Search code examples
x86intelsimdnamingavx

What is the difference between shuffle and permute


In x86-64 SIMD instruction names, as well as the intrinsic functions you can use to access them from C/C++, you find both the terms shuffle (e.g., _mm_shuffle_epi32) and permute (e.g., _mm_permute_pd).

Superficially, they seem to both be used for data movement stuff. What's the difference?


Solution

  • I haven't looked for inspiration outside of x86. I don't think there's any standard convention here.


    I think they just switched from "shuffle" to "permute" at some point in time between SSSE3 pshufb and AVX1 vpermilps/pd / vperm2f128. Everything before AVX is called "shuffle", everything after is called "permute".

    (SSE4.x didn't introduce any instructions named "shuffle" or "permute", just pinsrd / pextrd and other operand sizes being the main shuffles that SSE4.1 added)

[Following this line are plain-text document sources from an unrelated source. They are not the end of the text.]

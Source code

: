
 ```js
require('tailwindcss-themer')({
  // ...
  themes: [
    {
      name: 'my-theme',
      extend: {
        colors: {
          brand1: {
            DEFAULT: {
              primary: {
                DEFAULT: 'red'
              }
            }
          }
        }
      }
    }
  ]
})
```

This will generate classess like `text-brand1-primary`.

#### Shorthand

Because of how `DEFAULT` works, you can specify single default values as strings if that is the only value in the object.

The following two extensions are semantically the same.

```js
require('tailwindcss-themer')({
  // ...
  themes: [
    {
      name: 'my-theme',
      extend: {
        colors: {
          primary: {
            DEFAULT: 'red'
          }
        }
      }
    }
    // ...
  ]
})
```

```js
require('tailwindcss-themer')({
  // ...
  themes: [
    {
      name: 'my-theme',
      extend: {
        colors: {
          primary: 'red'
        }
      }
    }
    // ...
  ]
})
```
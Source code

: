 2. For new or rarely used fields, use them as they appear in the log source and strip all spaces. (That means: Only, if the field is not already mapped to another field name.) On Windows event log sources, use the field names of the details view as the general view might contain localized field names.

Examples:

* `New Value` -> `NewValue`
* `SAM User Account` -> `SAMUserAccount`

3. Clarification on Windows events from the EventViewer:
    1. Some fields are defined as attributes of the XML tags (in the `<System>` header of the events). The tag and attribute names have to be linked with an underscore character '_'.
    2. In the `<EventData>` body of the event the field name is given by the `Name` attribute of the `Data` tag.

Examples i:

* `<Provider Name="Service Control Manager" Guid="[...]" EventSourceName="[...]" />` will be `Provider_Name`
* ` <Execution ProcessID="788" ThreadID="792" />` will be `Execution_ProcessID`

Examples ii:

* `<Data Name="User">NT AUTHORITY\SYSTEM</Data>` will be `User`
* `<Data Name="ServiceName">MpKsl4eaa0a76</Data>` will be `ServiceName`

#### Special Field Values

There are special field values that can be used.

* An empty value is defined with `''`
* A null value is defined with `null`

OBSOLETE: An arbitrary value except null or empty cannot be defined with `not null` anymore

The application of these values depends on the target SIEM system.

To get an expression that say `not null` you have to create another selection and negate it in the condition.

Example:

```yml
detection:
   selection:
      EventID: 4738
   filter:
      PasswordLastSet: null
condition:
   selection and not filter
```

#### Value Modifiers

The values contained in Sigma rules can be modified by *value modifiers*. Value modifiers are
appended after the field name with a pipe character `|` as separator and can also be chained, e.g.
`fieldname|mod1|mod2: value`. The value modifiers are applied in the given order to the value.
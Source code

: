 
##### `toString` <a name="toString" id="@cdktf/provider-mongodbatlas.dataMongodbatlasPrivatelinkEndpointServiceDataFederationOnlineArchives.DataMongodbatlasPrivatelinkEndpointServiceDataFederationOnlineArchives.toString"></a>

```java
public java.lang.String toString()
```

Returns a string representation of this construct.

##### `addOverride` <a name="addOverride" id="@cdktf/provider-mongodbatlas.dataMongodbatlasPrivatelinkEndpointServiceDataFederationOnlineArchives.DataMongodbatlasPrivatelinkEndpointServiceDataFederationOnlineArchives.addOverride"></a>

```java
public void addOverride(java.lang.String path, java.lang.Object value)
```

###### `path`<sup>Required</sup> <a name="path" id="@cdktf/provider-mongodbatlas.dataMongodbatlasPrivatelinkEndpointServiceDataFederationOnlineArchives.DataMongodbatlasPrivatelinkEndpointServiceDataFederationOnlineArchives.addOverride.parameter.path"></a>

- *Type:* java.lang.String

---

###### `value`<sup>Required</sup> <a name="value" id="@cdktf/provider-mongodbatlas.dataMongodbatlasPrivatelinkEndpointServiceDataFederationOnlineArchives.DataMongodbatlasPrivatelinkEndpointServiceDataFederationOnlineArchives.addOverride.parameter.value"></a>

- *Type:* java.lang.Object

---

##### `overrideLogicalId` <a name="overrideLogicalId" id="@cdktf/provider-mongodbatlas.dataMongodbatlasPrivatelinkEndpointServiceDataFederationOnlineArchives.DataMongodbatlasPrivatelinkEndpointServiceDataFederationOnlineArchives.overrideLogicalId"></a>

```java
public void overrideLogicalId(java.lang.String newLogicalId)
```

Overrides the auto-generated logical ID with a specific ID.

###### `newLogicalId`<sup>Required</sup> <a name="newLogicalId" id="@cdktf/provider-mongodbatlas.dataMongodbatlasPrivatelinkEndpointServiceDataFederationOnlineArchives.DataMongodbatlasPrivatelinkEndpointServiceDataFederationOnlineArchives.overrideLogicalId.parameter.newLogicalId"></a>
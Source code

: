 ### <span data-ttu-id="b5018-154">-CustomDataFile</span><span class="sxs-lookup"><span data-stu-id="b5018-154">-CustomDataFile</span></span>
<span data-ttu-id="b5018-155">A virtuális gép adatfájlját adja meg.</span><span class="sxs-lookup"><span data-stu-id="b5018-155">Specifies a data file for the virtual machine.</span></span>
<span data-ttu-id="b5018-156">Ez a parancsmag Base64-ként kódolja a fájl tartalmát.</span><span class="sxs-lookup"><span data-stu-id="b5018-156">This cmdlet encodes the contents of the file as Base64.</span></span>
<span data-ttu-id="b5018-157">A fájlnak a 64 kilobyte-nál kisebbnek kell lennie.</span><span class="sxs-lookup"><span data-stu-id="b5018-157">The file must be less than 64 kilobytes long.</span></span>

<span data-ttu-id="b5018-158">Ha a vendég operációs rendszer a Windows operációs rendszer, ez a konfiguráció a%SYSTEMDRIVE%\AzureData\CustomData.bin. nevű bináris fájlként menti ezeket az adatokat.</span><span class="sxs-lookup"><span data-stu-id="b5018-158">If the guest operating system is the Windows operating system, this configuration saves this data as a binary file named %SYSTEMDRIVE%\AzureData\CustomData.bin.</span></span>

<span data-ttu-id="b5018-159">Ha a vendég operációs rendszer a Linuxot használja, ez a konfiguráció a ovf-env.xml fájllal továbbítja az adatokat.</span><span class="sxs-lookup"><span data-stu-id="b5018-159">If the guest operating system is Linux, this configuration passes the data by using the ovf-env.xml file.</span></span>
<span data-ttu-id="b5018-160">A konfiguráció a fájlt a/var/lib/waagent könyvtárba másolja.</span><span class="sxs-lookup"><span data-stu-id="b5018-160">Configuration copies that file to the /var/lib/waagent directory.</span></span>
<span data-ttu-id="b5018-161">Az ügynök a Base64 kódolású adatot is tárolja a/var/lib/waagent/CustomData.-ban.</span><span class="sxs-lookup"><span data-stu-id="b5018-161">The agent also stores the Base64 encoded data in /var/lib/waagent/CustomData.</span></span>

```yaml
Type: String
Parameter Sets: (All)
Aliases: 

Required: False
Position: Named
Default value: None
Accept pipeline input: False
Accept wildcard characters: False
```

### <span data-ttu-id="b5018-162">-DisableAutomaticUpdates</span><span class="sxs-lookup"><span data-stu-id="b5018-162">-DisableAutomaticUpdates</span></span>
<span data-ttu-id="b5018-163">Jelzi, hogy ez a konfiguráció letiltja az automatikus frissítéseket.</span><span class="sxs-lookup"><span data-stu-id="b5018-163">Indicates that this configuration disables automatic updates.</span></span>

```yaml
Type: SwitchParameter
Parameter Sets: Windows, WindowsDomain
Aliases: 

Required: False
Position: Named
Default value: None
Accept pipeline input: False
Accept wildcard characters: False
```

    There are 2 exceptions to that, not counting VEX / EVEX encodings of vshufps, vpshufd, etc.:

    AVX512F VSHUFF32X4 (and 64x2 and integer versions) 128-bit granularity lane shuffles with immediate control have the same design as vshufps: low half of the destination selects elements from the first source, high half selects from the 2nd source. e.g. _mm512_shuffle_i64x2(__m512i a, __m512i b, int imm); This naming is helpful to remember how the shuffle control works. With 4 output lanes, there's only room for 4x 2-bit selectors, not 4x 3-bit. The 256-bit operand-size version still has the same limitation so it only uses the low 2 bits of the immediate, like shufpd.

    AVX512BITALG VPSHUFBITQMB is like vpmultishiftqb (parallel bitfield extract) + vector->mask (like a movemask). So it can select any 8 bits within each qword chunk of the input.

    AVX512 256-bit granularity operations currently only exist with names like VEXTRACTF32x8 and VINSERTF32x8, not shuf or perm.


    Intrinsic name do match instruction mnemonics as far as shuffle vs. permute, but otherwise can leave out "in lane" when the mnemonic has it, requiring the lane-crossing version to be different too. (e.g. AVX1 vpermilps = _mm_permute_ps imm8 or _mm_permutevar_ps __m128i control vs. AVX2 vpermps = _mm256_permutexvar_ps; not available with immediate control, but vpermpd is.

    Intel's intrinsics guide only lists _mm256_permutevar8x32_ps for the AVX2 form of vpermps, while the ISA ref manual only lists permutexvar. (update: which later versions of the intrinsics guide list as AVX-512; GCC agrees with that, refusing to compile it without AVX-512 enabled). Anyway, weird choice, 8x32 sounds like an AVX512 instruction (with per-element masking). They did need a way to distinguish it from AVX1 vpermilps where they used up the obvious name, _mm256_permute_ps and _mm256_permutevar_ps.


    There are no other pattern I've noticed. We can easily rule out all of the following hypotheses:

    • copy-and-shuffle (pshufd xmm, xmm/mem, imm) vs. in-place shuffle (pshufb data, idx or shufps xmm, xmm, imm)
    • immediate control vs. variable-control (pshufd vs. pshufb or AVX2 vpermd vs. vperm2i128)
    • integer vs. FP (SSE2 pshufd vs. shufps/pd ; AVX2 vpermps vs. vpermd)
    • 1-source vs. 2-source (pshufd vs. shufps ; AVX2 vpermd vs. AVX512 vpermt2d)
    • lane-crossing vs. in-lane (AVX1 vpermilps vs. AVX2 vpermps)

    The shuffle-control immediate works the same way in pshufd and vpermq-immediate. But unlike the "tricky" vshuff32x4 case, both pshufd and vpermq work the obvious way so no need to make an analogy to another mnemonic. Also, "pshuf" is a bit awkward vs. "shuf" or "perm", so I can see why they'd want something else for packed-integer.

    Note that the "shuf" names go all the way back to SSE1 shufps, introduced by Pentium III (Katmai) at the same time as MMX2 pshufw mm, mm, imm8.

    P5 Pentium MMX didn't have any instructions named shuf/perm instructions, just the punpckl/h shuffles in various sizes.

    https://nasm.us/doc/nasmdocb.html#section-B.1.7 (That NASM appendix is helpful because it sorts mnemonics into groups by order of introduction. It's what got me to notice the vshuff32x4 mnemonic down in the AVX512 stuff after I thought they'd switched to calling everything "perm".)